Tips for Diagnosing and Soothing Your Dog's Dry Nose

Tips for Diagnosing and Soothing Your Dog's Dry Nose

Although it’s widely believed that a cold, wet nose is a sign of a healthy dog, you may notice that your pup’s nose is warm and dry. If your natural reaction is to panic, try not to – usually, a dry nose is nothing to worry about. After all, it could just be that your dog hasn’t licked their nose in a while.

However, if your dog is showing other symptoms alongside their dry nose, it could be a sign of an underlying health problem — for example, if their nose is rough and flaky.

So how do you know what to do next? Here are four tips for soothing your dog’s dry nose and working out when to seek professional advice.

  1. Be aware of changes in your dogs nose

The first step is understanding the changes to your dog’s nose and when they happen. Start by keeping a detailed log of when your dog has a dry nose, how frequently it happens and how long it is dry for. If your dog follows you around like a shadow, this shouldn’t be too hard to do!

Once you have enough information to identify a trend in your dog’s nasal dryness, you may be able to work out a potential cause. Common causes include:

  • The weather: on sunny days, your dog’s nose may become sunburnt. Likewise, colder air in the winter and dry air from a heating system can dry out a dog’s nose.
  • Allergies: your dog may be allergic to something, such as their food, toys or maybe some cleaning products you use at home. Ask yourself if you have changed anything recently that could have lead to your dog’s dry nose.
  • A breed-specific problem: As we’ve mentioned, a dog’s nose may become dry if they aren’t licking it often enough.
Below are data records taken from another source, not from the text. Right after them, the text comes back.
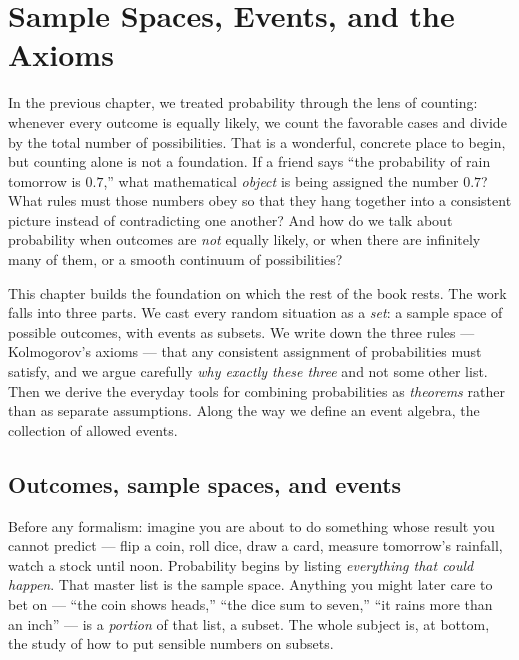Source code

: \chapter{Sample Spaces, Events, and the Axioms}

In the previous chapter, we treated probability through the lens of counting:
whenever every outcome is equally likely, we count the favorable cases and
divide by the total number of possibilities. That is a wonderful, concrete place
to begin, but counting alone is not a foundation. If a friend says ``the
probability of rain tomorrow is $0.7$,'' what mathematical \emph{object} is being
assigned the number $0.7$? What rules must those numbers obey so that they hang
together into a consistent picture instead of contradicting one another? And how
do we talk about probability when outcomes are \emph{not} equally likely, or when
there are infinitely many of them, or a smooth continuum of possibilities?

This chapter builds the foundation on which the rest of the book rests. The
work falls into three parts. We cast every random situation as a \emph{set}: a
sample space of possible outcomes, with events as subsets. We write down
the three rules --- Kolmogorov's axioms --- that any consistent assignment of
probabilities must satisfy, and we argue carefully \emph{why exactly these three}
and not some other list. Then we derive the everyday tools for combining probabilities as \emph{theorems} rather than as separate assumptions. Along the way we define an event algebra, the collection of allowed events.

\section{Outcomes, sample spaces, and events}
\label{ch03:sets}

\begin{intuitionbox}
Before any formalism: imagine you are about to do something whose result you
cannot predict --- flip a coin, roll dice, draw a card, measure tomorrow's
rainfall, watch a stock until noon. Probability begins by listing
\emph{everything that could happen}. That master list is the sample space.
Anything you might later care to bet on --- ``the coin shows heads,'' ``the dice
sum to seven,'' ``it rains more than an inch'' --- is a \emph{portion} of
that list, a subset. The whole subject is, at bottom, the study of how to put
sensible numbers on subsets.
\end{intuitionbox}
This is a common problem with Brachycephalic breeds like pugs and bulldogs, who are unable to lick their nose due to their short snout. Poodles and Lhasa Apsos commonly suffer from blocked tear ducts, which can dry out the nose.
  • Sleeping: If your dog has just woke up, they’ll likely have a dry nose as they don’t lick it in their sleep. In this case, it’s usually nothing to worry about.
  • Dehydration: Dehydration could cause serious problems for your dog and a dry nose can be a symptom that your dog is dehydrated. Always provide fresh water for your dog, especially on hot days and after strenuous exercise.

If you do think your dog could be dehydrated, check their gums. If their gums are light pink and moist to the touch, your dog is well hydrated. Dry, tacky and pale gums are signs of dehydration.

The gums can also indicate signs of other medical conditions, such as anemia and low blood pressure. Speak to your vet if your dog’s gums are red or dark purple.

  1. Address the Allergens

Identifying allergies in dogs can be as tricky as identifying allergies in humans – perhaps even more so! Dogs can be allergic to a host of things and these allergies will vary from dog to dog.

Common allergies include plastic. Using a plastic bowl for food or water can dry out your dog’s nose if they are allergic; to test, swap the bowl for a stainless steel alternative and see if the condition improves.

Treats and household products can also trigger an allergic reaction. If you’ve made a recent change that you think has had an impact on your dog’s nose, stop using the items to see if there is any change.

8 year old Rufus the Labrador before and after nose transformation.

  1. Apply a soothing balm

A balm can help soothe even the driest of noses, regardless of whether you think it’s a temporary problem or a wider breed-specific condition. Natural Dog Company’s Snout Soother is a great option as it’s formulated from vegan, all-natural products so it’s safe for the most sensitive noses. You’ll find it in tin, stick and travel sizes in our nose care section.

Kya a 5 year old Boxer before (left) and after (right) using Snout Soother for 7 days.

  1. Monitor their symptoms

As we mentioned, a dry nose is in most cases nothing to worry about. However, if the problem is persistent even with a balm and removing allergens, it’s wise to pay a visit to the vets.

Keep a close eye on your dog’s other symptoms. Fever, dry eye, lethargy, vomiting or diarrhea, or changes in appetite, when found alongside a dry nose, can all be symptoms of a more serious medical condition.